Motorists driving on Highway 101 between Windsor and Geyserville, a bone-jarring stretch of road long ranked as one of the worst in the Bay Area, are set to receive some much needed relief.
After more than a year of lobbying by Sonoma County transportation officials, Caltrans is in line to receive $67 million to repave 14 miles of Highway 101 north of Windsor. The California Transportation Commission is expected to award the funding at its meeting Wednesday.

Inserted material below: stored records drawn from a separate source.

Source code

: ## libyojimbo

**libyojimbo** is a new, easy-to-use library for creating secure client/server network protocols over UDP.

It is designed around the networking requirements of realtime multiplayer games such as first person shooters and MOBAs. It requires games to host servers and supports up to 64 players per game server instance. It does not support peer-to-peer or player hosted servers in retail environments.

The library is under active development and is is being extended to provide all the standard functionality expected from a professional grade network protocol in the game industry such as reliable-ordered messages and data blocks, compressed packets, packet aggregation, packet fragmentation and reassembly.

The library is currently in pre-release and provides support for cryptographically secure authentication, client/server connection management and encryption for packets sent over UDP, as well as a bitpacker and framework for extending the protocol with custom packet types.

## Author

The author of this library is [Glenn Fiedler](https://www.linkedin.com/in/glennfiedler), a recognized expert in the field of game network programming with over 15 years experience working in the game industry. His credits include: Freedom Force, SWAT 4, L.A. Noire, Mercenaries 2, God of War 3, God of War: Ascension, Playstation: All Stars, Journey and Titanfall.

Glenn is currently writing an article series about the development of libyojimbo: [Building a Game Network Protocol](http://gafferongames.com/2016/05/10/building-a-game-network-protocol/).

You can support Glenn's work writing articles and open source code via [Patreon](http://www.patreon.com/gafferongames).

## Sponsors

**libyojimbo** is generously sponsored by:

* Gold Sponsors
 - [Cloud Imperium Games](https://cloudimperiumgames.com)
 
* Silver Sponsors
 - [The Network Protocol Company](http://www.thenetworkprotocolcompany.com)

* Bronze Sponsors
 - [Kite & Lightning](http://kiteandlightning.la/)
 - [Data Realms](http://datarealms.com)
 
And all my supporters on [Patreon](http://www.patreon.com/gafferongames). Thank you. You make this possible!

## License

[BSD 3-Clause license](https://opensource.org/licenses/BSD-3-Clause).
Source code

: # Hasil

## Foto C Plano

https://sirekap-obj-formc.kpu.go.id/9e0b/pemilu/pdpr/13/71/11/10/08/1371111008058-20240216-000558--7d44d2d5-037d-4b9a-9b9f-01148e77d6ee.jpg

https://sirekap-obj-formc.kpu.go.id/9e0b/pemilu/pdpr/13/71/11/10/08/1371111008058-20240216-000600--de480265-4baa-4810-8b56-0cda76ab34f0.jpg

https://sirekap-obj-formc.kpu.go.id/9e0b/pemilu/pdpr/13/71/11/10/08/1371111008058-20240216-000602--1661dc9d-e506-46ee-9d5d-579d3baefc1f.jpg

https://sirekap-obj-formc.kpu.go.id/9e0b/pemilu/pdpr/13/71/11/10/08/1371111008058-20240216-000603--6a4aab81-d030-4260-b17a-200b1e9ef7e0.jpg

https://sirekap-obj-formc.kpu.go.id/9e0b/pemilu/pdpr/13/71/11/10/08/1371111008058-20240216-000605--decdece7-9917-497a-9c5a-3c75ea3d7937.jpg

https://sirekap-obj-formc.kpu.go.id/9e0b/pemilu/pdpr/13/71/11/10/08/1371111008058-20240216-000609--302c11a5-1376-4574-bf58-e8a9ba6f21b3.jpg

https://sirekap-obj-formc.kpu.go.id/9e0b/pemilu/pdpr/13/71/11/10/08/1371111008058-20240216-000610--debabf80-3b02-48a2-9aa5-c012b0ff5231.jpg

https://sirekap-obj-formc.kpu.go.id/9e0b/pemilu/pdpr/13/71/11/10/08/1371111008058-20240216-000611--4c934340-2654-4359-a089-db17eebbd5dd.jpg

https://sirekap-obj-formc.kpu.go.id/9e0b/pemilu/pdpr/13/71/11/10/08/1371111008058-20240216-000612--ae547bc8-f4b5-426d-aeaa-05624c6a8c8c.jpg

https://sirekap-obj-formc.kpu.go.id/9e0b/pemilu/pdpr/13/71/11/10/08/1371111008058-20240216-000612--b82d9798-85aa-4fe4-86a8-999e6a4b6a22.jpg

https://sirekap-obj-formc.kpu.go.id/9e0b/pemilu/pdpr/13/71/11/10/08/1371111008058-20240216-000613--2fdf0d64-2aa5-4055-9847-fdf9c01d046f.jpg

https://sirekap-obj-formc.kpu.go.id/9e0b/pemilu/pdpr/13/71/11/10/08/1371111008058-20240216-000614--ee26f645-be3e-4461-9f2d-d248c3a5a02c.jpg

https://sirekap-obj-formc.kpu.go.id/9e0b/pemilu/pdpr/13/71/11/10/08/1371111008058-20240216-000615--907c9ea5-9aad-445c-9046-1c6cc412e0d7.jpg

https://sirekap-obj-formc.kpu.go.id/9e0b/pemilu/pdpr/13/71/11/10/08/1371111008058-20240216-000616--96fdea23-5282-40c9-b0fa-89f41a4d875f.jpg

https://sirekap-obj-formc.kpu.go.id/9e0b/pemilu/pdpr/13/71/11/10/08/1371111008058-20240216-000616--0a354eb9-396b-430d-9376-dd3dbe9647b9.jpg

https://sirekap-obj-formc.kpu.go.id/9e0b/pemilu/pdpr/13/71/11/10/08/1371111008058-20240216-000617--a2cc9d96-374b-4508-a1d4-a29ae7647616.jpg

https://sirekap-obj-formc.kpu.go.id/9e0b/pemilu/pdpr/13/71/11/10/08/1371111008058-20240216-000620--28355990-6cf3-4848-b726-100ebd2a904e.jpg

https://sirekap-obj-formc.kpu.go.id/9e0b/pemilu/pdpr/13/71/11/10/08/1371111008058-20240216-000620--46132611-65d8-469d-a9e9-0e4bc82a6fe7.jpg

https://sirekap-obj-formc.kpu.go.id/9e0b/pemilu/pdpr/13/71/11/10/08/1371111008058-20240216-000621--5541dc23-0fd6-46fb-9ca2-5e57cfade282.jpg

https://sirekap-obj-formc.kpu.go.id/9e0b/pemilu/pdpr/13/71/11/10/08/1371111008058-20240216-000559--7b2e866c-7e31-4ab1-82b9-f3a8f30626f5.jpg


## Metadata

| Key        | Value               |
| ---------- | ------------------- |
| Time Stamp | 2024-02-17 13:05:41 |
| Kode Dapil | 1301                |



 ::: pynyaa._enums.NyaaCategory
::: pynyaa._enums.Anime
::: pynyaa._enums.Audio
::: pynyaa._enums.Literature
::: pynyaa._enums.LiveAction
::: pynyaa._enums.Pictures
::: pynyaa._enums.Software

“As anyone who drives this corridor knows, your teeth start to rattle as soon as you head north of Windsor,” said Supervisor Mike McGuire, a Sonoma County Transportation Authority board member. “Repairing this stretch of highway will make it safer for commuters and, after 30 years of a bumpy ride, fix one of the worst stretches of highway in the North Bay.”
The project, set for construction in 2016 after design work and environmental review, will replace the four lanes of potholed concrete with a smooth layer of asphalt. Caltrans spokesman Allyn Amsk said the roadway was built more than three decades ago using concrete, which generally lasts longer. But the road has apparently reached the end of its life.
“How many of us travel north of Windsor when all of a sudden you hit that same bloody pothole and your head hits the ceiling,” said Cloverdale Mayor Carol Russell, an SCTA board member. “We need good infrastructure for a good economy. It’s essential.”
The funding comes from the State Highway Operations and Protection Program, which uses federal and state gas tax revenue to maintain the state highway system, and does not require local sales tax money. It cannot be used to fund the ongoing widening of Highway 101 through the Sonoma-Marin Narrows, a much more heavily traveled stretch that currently faces a $250 million shortfall.
Likewise, the money will not be available to repave ailing county roads, which have deteriorated under a continual funding struggle in the past decade or more.